In follow up analysis to Friday’s Microsoft ruling, Steve Lohr says that Microsoft’s biggest challenge may be Linux:
- while Microsoft has squelched the competitive challenge posed by Internet browsing software, the “Internet threat” that so worried it in the 1990’s is still alive and well, though in a very different form.
The rise of the Internet has affected the technology industry in three main ways, each of which tends to discourage monopoly power. First, no single company controls the Internet’s crucial technical standards. Second, it is a low-cost technology and though essentially a communications technology, it has helped accelerate the advance of low-cost economics in computing generally. Third, as a decentralized technology, the Internet holds the promise of dispersing market power.
Today’s embodiment of the Internet threat to Microsoft is Linux, an increasingly popular operating system and a real potential rival to Microsoft’s Windows. The business problem of competing against Linux is far trickier for Microsoft than was thwarting the early Internet challenge from browsing software and Netscape Communications, the commercial pioneer in browsers.
This time, for example, the competitive weapons in the Microsoft arsenal will be fewer because a federal appeals court has ruled that the bullying of industry partners and rivals to protect its monopoly was illegal.
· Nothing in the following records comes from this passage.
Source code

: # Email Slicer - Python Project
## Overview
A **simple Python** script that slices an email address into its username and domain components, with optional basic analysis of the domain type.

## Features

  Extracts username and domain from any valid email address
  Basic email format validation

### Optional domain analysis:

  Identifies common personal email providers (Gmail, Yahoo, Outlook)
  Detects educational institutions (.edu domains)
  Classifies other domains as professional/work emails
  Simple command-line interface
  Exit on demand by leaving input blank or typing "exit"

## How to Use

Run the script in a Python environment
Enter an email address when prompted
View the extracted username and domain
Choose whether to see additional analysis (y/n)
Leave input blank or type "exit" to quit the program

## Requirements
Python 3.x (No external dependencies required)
And Linux, an operating system written and updated by a worldwide community of volunteer programmers and distributed free, is a more elusive target. It already has broad industry support, and no single company stands behind it.
The Linux strategy is to undercut Microsoft, just as Microsoft was once regarded as a leading practitioner of low-cost economics in pricing its personal computer operating systems for high-volume sales.
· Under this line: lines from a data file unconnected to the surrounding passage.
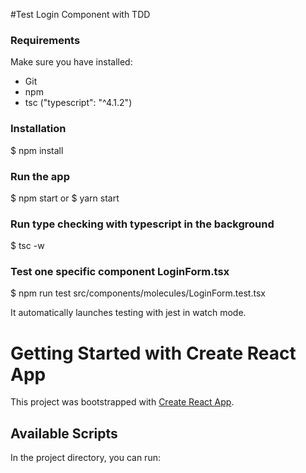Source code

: #Test Login Component with TDD

### Requirements

Make sure you have installed:

- Git
- npm
- tsc ("typescript": "^4.1.2")

### Installation

$ npm install

### Run the app

$ npm start
or
$ yarn start

### Run type checking with typescript in the background

$ tsc -w

### Test one specific component LoginForm.tsx

$ npm run test src/components/molecules/LoginForm.test.tsx

It automatically launches testing with jest in watch mode.

# Getting Started with Create React App

This project was bootstrapped with [Create React App](https://github.com/facebook/create-react-app).

## Available Scripts

In the project directory, you can run:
“Linux is a huge, long-term threat to Microsoft because it completely reverses the economic landscape,” said David M. Smith, an analyst at Gartner Inc. “In market after market, Microsoft has come in from the bottom and said we’re cheaper. It can’t do that with Linux. How can you get cheaper than free?”
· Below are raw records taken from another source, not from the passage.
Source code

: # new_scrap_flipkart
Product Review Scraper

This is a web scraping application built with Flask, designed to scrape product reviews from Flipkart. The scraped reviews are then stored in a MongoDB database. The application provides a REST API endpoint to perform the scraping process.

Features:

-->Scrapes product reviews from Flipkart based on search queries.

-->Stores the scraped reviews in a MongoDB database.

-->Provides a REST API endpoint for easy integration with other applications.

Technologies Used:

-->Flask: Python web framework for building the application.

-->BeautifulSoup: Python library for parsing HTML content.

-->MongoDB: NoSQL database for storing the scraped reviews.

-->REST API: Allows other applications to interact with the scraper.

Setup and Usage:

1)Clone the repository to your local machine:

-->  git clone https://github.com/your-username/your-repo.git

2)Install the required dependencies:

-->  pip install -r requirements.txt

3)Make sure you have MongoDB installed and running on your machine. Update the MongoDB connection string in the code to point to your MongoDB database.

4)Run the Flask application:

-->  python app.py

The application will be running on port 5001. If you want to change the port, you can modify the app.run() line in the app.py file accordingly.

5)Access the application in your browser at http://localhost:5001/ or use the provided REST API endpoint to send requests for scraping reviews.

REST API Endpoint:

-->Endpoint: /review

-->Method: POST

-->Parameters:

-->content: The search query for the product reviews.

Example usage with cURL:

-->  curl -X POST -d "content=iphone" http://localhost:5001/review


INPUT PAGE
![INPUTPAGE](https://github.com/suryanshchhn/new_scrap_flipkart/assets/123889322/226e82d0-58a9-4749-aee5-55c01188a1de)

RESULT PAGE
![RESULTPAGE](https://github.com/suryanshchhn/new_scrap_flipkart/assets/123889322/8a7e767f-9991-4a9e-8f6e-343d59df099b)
A group of small companies charge for supplying technical support and added software features to Linux, including Red Hat, SuSe, Ximian and Lindows. But I.B.M. has also embraced Linux, giving the alternative operating system much greater momentum and credibility among corporate customers. And I.B.M. is the company Microsoft executives regard as their principal rival these days.
Remember, unlike what Bill Gates says, competition is good.